Profile Image for Tim Nason.
299 reviews5 followers
October 18, 2021
4 ⭐️ A memoir created by the wife of war journalist Alan Moorehead after an untimely stoke kept him from writing, reading or speaking. Wonderfully engaging anecdotes with an emphasis on locations, incidents and his long-term friendship with fellow correspondent Alex Clifford. His methodical style (well constructed sentences) and attention to detail (no abstract concepts) create highly memorable scenes. Characters are vividly portrayed through description but also through dialog and actions. Moorehead's career as a war correspondent in Spain, Africa and elsewhere is conveyed in a self-deprecating manner that invites the reader to look into his many articles and books to more fully understand what he experienced.

Highlights (among many others) for me were brief descriptions of his post-war meetings with Bernard Berenson and Ernest Hemingway.

About Hemingway, he writes, "I do not know how he talked to other people, but to me he always talked of books, always of writing, and with the humility and doubt of a writer who reads for five hours or so every day, and who writes and rewrites for as long as his brain will work, knowing that it is only by a miracle that he will ever achieve a phrase, even a word, that will correspond to the vision in his mind" (188).

And, "Speaking of writing fiction, [Hemingway] said that he never knew what was going to follow from one page to the next; one was simply seized with an idea, and if the writer truly expressed his feelings the plot and eventually the style and pattern of the book would take care of themselves."

Moorehead admires the people he expands upon, and is genuinely interested in conveying the positive impact of those people on his own thinking, his own life experience. In doing so, he avoids drawing attention to himself while revealing his interests and broadness of mind. In other words, he creates a vivacious self-portrait by describing others.

The afterword by Michael Heyward is also excellent, an appreciative literary biography.
Profile Image for Anne Green.
654 reviews17 followers
April 23, 2025
What an amazing writer! I didn't discover him until reading the excellent biography by Thornton McCamish. Why he's managed to fly under the radar for so long, I can't imagine.
Profile Image for Roger.
521 reviews23 followers
August 21, 2020
Alan Moorehead was for a time one of the most successful writers in the English-speaking world. He made his name as a war correspondent, and went on after the conflict to produce a dozen or so non-fiction books on subjects as diverse as the Gallipoli Campaign, and a history of the Nile River.
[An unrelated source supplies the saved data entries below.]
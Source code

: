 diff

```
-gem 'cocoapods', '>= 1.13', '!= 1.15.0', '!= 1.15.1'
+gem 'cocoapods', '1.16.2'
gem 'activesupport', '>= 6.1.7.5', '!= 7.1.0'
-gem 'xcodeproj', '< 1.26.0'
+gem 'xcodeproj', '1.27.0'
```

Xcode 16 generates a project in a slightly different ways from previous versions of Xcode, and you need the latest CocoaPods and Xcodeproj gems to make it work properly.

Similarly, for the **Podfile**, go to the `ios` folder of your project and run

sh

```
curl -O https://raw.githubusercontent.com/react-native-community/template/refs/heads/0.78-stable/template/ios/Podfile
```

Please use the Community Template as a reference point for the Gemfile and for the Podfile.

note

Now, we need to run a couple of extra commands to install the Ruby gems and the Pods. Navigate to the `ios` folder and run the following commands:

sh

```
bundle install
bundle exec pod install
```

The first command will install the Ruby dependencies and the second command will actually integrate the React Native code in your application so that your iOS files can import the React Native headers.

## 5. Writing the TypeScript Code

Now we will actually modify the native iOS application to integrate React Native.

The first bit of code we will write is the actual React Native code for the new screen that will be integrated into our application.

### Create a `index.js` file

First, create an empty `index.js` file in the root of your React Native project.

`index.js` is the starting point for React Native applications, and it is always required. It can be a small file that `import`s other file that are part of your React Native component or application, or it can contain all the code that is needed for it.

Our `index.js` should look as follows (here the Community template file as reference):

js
He had a fascinating life, and A Late Education gives us some insight into what he did and thought (for an excellent biography of Alan Moorehead, I can highly recommend Our Man Elsewhere by Thornton McCamish).
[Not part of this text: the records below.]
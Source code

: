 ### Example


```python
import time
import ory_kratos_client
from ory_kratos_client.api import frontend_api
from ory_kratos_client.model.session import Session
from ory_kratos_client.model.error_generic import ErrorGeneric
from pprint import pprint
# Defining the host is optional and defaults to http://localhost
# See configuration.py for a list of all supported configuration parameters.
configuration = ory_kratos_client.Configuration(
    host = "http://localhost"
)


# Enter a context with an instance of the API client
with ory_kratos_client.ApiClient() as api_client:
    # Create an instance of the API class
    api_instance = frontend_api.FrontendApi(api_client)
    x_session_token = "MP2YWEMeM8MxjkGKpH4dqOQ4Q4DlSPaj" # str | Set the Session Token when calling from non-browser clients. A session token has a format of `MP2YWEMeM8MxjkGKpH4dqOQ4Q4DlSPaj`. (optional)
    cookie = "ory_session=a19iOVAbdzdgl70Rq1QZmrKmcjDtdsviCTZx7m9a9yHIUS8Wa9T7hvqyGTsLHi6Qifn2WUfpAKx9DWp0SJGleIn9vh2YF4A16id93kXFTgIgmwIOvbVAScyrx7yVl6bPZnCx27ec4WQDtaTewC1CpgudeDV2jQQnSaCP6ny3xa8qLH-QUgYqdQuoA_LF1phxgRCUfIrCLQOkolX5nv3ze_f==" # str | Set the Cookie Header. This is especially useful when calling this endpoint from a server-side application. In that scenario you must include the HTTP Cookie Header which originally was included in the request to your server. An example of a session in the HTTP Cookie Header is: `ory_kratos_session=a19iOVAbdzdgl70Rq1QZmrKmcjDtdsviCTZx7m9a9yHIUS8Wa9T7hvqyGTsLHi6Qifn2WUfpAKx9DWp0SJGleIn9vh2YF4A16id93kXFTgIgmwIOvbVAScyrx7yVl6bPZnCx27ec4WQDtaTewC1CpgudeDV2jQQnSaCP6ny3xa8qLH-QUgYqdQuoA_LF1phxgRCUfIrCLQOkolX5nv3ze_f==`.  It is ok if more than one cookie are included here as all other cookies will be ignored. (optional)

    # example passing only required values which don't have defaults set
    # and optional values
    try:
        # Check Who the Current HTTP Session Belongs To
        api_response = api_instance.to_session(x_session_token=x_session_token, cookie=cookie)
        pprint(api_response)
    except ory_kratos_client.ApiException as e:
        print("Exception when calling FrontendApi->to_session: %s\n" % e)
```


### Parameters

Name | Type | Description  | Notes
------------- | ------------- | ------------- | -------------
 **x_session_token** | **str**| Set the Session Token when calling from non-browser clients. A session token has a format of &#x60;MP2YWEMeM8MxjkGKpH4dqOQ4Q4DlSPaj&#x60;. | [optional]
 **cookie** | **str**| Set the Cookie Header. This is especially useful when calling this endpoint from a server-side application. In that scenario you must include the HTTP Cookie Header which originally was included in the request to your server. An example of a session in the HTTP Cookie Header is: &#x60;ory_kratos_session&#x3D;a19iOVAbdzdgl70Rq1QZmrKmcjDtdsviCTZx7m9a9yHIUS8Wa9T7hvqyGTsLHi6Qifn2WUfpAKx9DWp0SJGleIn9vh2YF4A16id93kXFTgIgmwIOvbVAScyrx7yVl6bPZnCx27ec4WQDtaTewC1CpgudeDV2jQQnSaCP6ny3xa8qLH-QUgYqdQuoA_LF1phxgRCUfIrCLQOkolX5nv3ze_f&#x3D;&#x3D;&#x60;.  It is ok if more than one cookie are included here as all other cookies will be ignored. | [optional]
The book is divided up into chapters that deal with various events in his life, each an individual essay. The exception to this are the interspersed chapters entitled "To the Edgeware Road" (I-V), which document his close friendship with fellow correspondent Alex Clifford. We learn from the various essays that Moorehead was not a great scholar, although he attended both Scotch College and Melbourne University. He knew from quite an early age that writing was what he wanted to do, and so began his journalistic career in Melbourne, before heading off to London in the 1930s. He was very keen to leave Australia and be where the action was, and he tells us of his early days in Europe, where he was drinking in life, having affairs with engaged women, and travelling around Europe trying to find a story. He was in Berlin during the Olympics, and spent quite a while in Gibraltar during the Spanish Civil War, trying to find a way to get in to Spain.

He never made it into that country for longer than a few days, but his descriptions of the berthing of the Deutschland to bury its dead after being attacked by the Spanish Republican airforce, the effect of the German retaliatory bombardment of Almeria, of running the blockade in a tanker ship, and of seeing refugees enter France after crossing the Pyrenees bring - as always with Moorehead's writing - the scenes alive in the reader's mind.

After a chapter describing his life in Paris just before the war, we are then taken to Tuscany and I Tatti for an appreciative short description of Bernard Berenson, who helped Moorehead so much in his early literary forays.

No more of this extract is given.